God Bless You, Mr. Vonnegut

So much bad news about the war today, but it is maybe just as important to mark the passing of a great humanist and peace supporter, novelist Kurt Vonnegut Jr.

Vonnegut died today at the age of 84, not from smoking his Paul Malls (or cancer sticks as he would call them), but from the lingering effects of a head injury sustained in a recent fall.Kurt Vonnegut Jr.

Vonnegut’s writings had a great influence on me as a youngster. In 1978 when I was twelve, living in Fredericton (hardly a hotbed of counterculture), my best freind had an uncle “who was a hippie.” He gave us our first few books by Vonnegut to read; Player Piano, Cats Cradle, God Bless You Mr. Rosewater, and Slaughterhouse Five. I ate them up, and kept reading Vonnegut’s writings until there wasn’t a book (or play) by him I hadn’t read.

Vonnegut probably turned me into a lefty humanist. One of my favourite passages from Slaughterhouse Five is one of Billy Pilgrim’s bouts of slipping back and forth in time, and while lying on his deathbed, he watches an old war movie – in reverse…

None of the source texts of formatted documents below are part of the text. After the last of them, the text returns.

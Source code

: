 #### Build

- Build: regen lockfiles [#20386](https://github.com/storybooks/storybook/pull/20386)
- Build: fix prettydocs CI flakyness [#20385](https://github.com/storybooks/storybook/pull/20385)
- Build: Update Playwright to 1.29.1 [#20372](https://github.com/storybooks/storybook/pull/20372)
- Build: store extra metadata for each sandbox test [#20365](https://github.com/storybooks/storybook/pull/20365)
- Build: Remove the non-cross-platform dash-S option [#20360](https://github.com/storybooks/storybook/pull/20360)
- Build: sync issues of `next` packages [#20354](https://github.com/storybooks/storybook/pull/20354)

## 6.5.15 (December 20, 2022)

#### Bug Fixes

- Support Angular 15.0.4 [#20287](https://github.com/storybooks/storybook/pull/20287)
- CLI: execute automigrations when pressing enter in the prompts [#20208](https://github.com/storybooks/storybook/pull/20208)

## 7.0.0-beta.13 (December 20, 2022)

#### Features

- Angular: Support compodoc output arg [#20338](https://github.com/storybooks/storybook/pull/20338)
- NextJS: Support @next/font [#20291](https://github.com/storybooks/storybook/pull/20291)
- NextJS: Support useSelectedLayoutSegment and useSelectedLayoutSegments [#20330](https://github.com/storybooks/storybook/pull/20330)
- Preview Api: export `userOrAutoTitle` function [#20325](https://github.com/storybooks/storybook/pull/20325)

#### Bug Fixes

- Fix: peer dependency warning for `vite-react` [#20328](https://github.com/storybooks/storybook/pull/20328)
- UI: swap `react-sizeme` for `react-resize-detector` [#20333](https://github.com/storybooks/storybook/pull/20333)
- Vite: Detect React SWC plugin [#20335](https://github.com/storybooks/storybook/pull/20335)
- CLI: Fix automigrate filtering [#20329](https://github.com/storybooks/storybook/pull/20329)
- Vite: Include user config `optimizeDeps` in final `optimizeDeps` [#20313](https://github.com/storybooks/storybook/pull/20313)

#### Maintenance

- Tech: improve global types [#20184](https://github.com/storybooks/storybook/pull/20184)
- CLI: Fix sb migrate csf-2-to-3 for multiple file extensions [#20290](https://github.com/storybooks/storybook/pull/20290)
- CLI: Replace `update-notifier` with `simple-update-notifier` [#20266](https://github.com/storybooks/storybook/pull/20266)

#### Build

The city is in flames, and bombers fly overhead backwards, putting out the fires by packing the flames into bomb canisters which are lifted upward into the planes’ bomb-bays. The planes return to their airfields, flying backwards, where they land and people rush out to the planes to carefully take the bombs out of the cargo holds.  Then the bombs are carted outside of the city to factories where people, women mostly, take the bombs apart, remove the explosives, and take them to open pit mines in the countryside. There, the explosives are safely buried in the ground where they can’t hurt anyone.